Rev. Robert Warren Stewart (; Pinyin: Shǐ Luòbó; Foochow Romanized: Sṳ̄ Lŏk-báik; 9 March 1850 – 1 August 1895) was an Irish missionary of the Church Missionary Society, London, stationed in Fuzhou, China.

Life
Robert Warren Stewart was born in March 1850 at Gortleitragh House, Dublin, son of James Robert Stewart, a wealthy land agent, and Martha Elinor Warren, daughter of the leading barrister Richard Benson Warren, and granddaughter of Sir Robert Warren, 1st Baronet, the head of a prominent landowning family from County Cork. George Francis Stewart, Governor of the Bank of Ireland, was his younger brother. He was educated at Marlborough College (in England) and at Trinity College, Dublin. After graduation, he studied law in London, but the spiritual crisis of his conversion occurred at Richmond, Surrey when he was just about to become a lawyer. He became a member of the Church Missionary Society in 1875, and after a year's training at Islington he was ordained at St. Paul's Cathedral on Trinity Sunday 1876, together with Rev. Llewellyn Lloyd. Shortly afterwards Robert Stewart married Louisa Katherine Smyly and the couple set out for China with Rev. Ll. Lloyd in September and arrived in Fuzhou on 14 November.

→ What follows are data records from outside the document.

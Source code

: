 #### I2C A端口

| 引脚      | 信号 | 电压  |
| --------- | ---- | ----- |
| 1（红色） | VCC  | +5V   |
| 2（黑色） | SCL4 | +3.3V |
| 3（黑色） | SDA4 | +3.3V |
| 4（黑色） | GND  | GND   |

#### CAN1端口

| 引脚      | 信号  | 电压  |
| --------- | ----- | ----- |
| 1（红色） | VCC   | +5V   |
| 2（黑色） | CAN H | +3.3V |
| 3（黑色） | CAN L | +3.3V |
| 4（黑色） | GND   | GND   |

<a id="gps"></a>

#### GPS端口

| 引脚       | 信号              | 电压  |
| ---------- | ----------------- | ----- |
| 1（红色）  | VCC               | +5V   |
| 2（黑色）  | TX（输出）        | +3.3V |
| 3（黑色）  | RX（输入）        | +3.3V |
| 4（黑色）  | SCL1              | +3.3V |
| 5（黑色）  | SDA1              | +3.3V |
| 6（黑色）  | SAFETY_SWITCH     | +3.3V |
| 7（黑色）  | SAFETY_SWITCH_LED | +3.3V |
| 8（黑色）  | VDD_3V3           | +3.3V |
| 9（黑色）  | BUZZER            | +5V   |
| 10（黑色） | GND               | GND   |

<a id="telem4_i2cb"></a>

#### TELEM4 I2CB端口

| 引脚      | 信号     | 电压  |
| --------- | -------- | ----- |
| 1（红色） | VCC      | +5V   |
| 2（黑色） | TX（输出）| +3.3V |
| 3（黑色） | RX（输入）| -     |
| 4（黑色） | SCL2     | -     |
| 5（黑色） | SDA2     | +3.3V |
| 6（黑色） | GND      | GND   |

Mr. Stewart's first years in China were spent in training the native schoolmasters and catechists, and his wife was put in charge of a school to train native Biblewomen. Their educational work, however, was interrupted by the Wu-shih-shan Case of 1878, which resulted in the burning down of the Theological College and the expulsion of the English Mission from the city proper.

Stewart suffered severely from dysentery in China. In 1891 he went home for a furlough and was redeployed by the C.M.S. Committee to accompany Eugene Stock on his Australian tour, after which he visited India and returned to China via Canada fully restored in the autumn of 1893.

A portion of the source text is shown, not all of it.